The senior class council requested $27,500 to fund “Senior Week 2008.” With a completely revamped set of activities and the support of alumni and College President R. Barbara Gitenstein, the senior class council hoped to bring back a dying tradition. The Student Finance Board (SFB) ultimately awarded $5,600 to the senior class council by a 9-4 vote, which was the amount granted for Senior Week last year.
“This is an entirely different Senior Week with new events and traditions. There is a possibility that if this Senior Week doesn’t get off the ground, then it might die,” Nicole Kasian, senior class council secretary, said, referring to last year’s canceled Senior Week, as well as to the decreasing funds the event has received over the past five years.
“It will bring a sense of closure to seniors,” Brad Henriksen, senior class council vice president, said. “This will help them be proud of the College.”
Funding for the event would go to a fair, a Six Flags Great Adventure day trip, a campus carnival and food.
Kasian and Henriksen stressed that they weren’t expecting full funding, but if it were granted to them they said it would be greatly appreciated. Without full funding, the ticket price for Senior Week will be $277.54. With full funding, it would have been lowered to $198.
“I wasn’t going to go to Senior Week,” David Adams, SFB senior representative, said. “But after seeing this presentation, I might go. It was maybe the best presentation all year.”
“It creates school pride and is something to look forward to at the end of the year,” Vivek Kanumuri, SFB sophomore representative, said.
However, the amount of support and fundraising for the event was a major sticking point with some SFB members. Henriksen cited the ticket price as one of the reasons seniors were not interested in attending. SFB ultimately awarded the same amount it gave for last year’s Senior Week.
This event is scheduled to run from May 13 to May 15.
The Inter-Greek Council (IGC) requested $1,543.44 to attend the “Northeast Greek Leadership Association Conference.” IGC wanted funding for six members to attend the conference, which they hoped would give them ideas to advance the fraternal system at the College. SFB unanimously awarded $250, citing a policy rule that only allows $50 each for a maximum of five people to attend a conference.
SFB unanimously awarded $250 to Lions’ EMS, which requested $769.80 to attend the National Collegiate EMS Foundation Annual Conference. Lions’ EMS wanted to attend the event to bring back information to help expand its operating capabilities at the College. SFB again cited its conference policy.

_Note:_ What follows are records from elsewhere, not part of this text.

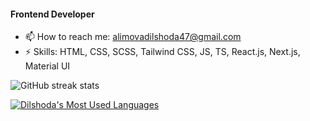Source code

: #### Frontend Developer

- 📫 How to reach me: alimovadilshoda47@gmail.com 
- ⚡ Skills: HTML, CSS, SCSS, Tailwind CSS, JS, TS, React.js, Next.js, Material UI

![GitHub streak stats](https://github-readme-streak-stats.herokuapp.com/?user=hankersore)

  <a href="#">
    <img align="center" alt="Dilshoda's Most Used Languages" src="https://github-readme-stats.vercel.app/api/top-langs/?username=hankersore&layout=compact&langs_count=10&hide_border=true&show_icons=true&title_color=fff&icon_color=fff&text_color=fff&bg_color=000000" />
  </a>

The Haitian Student Association (HSA) requested $737 for its lecture series “Beyond Being the Other.” SFB awarded the group $667, subtracting $70 for “small thank-you gifts” for the speakers, who are professors at the College. It is against SFB policy to give funding for professors who work at the College.
HSA also started promoting the event before requesting any money from SFB, which is against SFB policy.
However, because HSA is a new club, it was granted some leniency.
“I still think it’s a good event,” Matthew McCann, SFB senior representative, said. “They’re new so we should look past the technicalities.”